Investors will receive $2.75 billion under the plan announced today, Delta said in a statement. The quarterly payout will increase to 9 cents a share from 6 cents starting in the September quarter. The share-repurchase program will be completed by Dec. 31, 2016, Atlanta-based Delta said.
After a $58 billion run of losses last decade, U.S. airlines are trying to make themselves more attractive to investors. Southwest Airlines Co. (LUV) is also poised to increase dividends this month, according to data compiled by Bloomberg.

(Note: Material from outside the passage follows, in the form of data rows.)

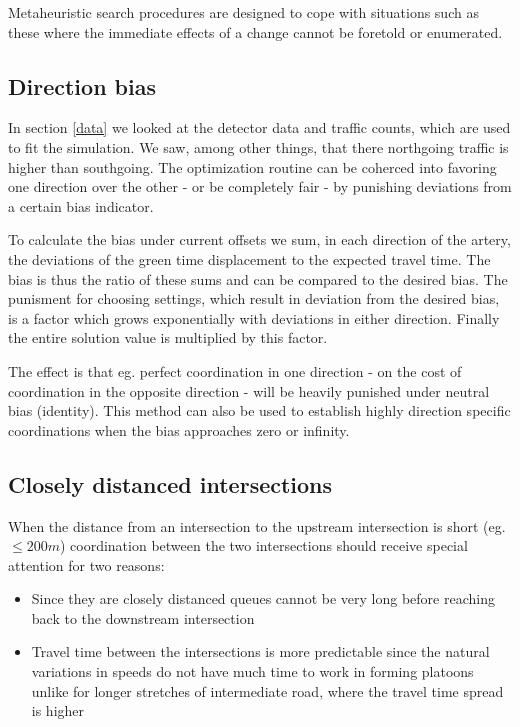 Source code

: Metaheuristic search procedures are designed to cope with situations such as these where the immediate effects of a change cannot be foretold or enumerated.

\subsection{Direction bias}
In section \ref{data} we looked at the detector data and traffic counts, which are used to fit the simulation. We saw, among other things, that there northgoing traffic is higher than southgoing. The optimization routine can be coherced into favoring one direction over the other - or be completely fair - by punishing deviations from a certain bias indicator.

To calculate the bias under current offsets we sum, in each direction of the artery, the deviations of the green time displacement to the expected travel time. The bias is thus the ratio of these sums and can be compared to the desired bias. The punisment for choosing settings, which result in deviation from the desired bias, is a factor which grows exponentially with deviations in either direction. Finally the entire solution value is multiplied by this factor.

The effect is that eg. perfect coordination in one direction - on the cost of coordination in the opposite direction - will be heavily punished under neutral bias (identity). This method can also be used to establish highly direction specific coordinations when the bias approaches zero or infinity.

\subsection{Closely distanced intersections}
When the distance from an intersection to the upstream intersection is short (eg. $\leq 200 m$) coordination between the two intersections should receive special attention for two reasons:

\begin{itemize}
\item Since they are closely distanced queues cannot be very long before reaching back to the downstream intersection
\item Travel time between the intersections is more predictable since the natural variations in speeds do not have much time to work in forming platoons unlike for longer stretches of intermediate road, where the travel time spread is higher
\end{itemize}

Alaska Air Group Inc., based in Seattle, raised its dividend by 25 percent in February to 25 cents.
“Thirty-five years since deregulation, they’ve gotten to the point that they are going to be creating wealth instead of destroying wealth,” Michael Derchin, an analyst with CRT Capital Group in Stamford, Connecticut, said in an interview yesterday.
“It’s nice to see them compete on returns to shareholders instead of cutting each others’ throats through fare wars,” he added. “It’s a different kind of competition.”
Delta restarted its dividend last year, following a decade-long break punctuated by bankruptcy and the biggest acquisition in its history, as part of an effort to return $1 billion to stockholders. The company later rejoined the Standard & Poor’s 500 Index after being dropped in 2005 ahead of its Chapter 11 bankruptcy filing.
Analysts including Savanthi Syth of Raymond James in St. Petersburg, Florida, and Kevin Crissey, founder of Skyline Research LLC in Mahwah, New Jersey, had been forecasting a buyback program closer in size to the $500 million share repurchase plan Delta announced a year ago.
Delta rose 0.4 percent to $37.69 at the close in New York. That pushed its increase this year to 37 percent, topping the Standard & Poor’s 500 Index’s 1 percent gain.
Andrew Davis, a Baltimore-based transportation analyst at T. Rowe Price Group, said he thought Delta potentially could have repurchased $2 billion in stock. Most investors probably thought $1 billion was more likely, he said.
“It’s a fantastic example of what the airlines should do,” said Davis, whose company holds about 22 million Delta shares.
Delta’s new dividend will give it a yield of about 1 percent, which is about what most industrial companies try to provide, Davis said.
Delta’s two largest U.S.-based rivals, American Airlines Group Inc. and United Continental Holdings, will probably hold off on returning some of their cash until at least next year, Derchin and Helane Becker, a New York-based analyst at Cowen & Co., said.
American is still working to integrate its operations with US Airways after merging last year.
“There is an awful lot of work to be done,” Derchin said, including linking the two reservation systems. “Until they get that behind them, I think it might be prudent to hold onto their cash.”
United, which posted the only first-quarter loss among major U.S. carriers, will probably wait to increase its dividend or buy back shares until it improves its financial performance, Derchin said.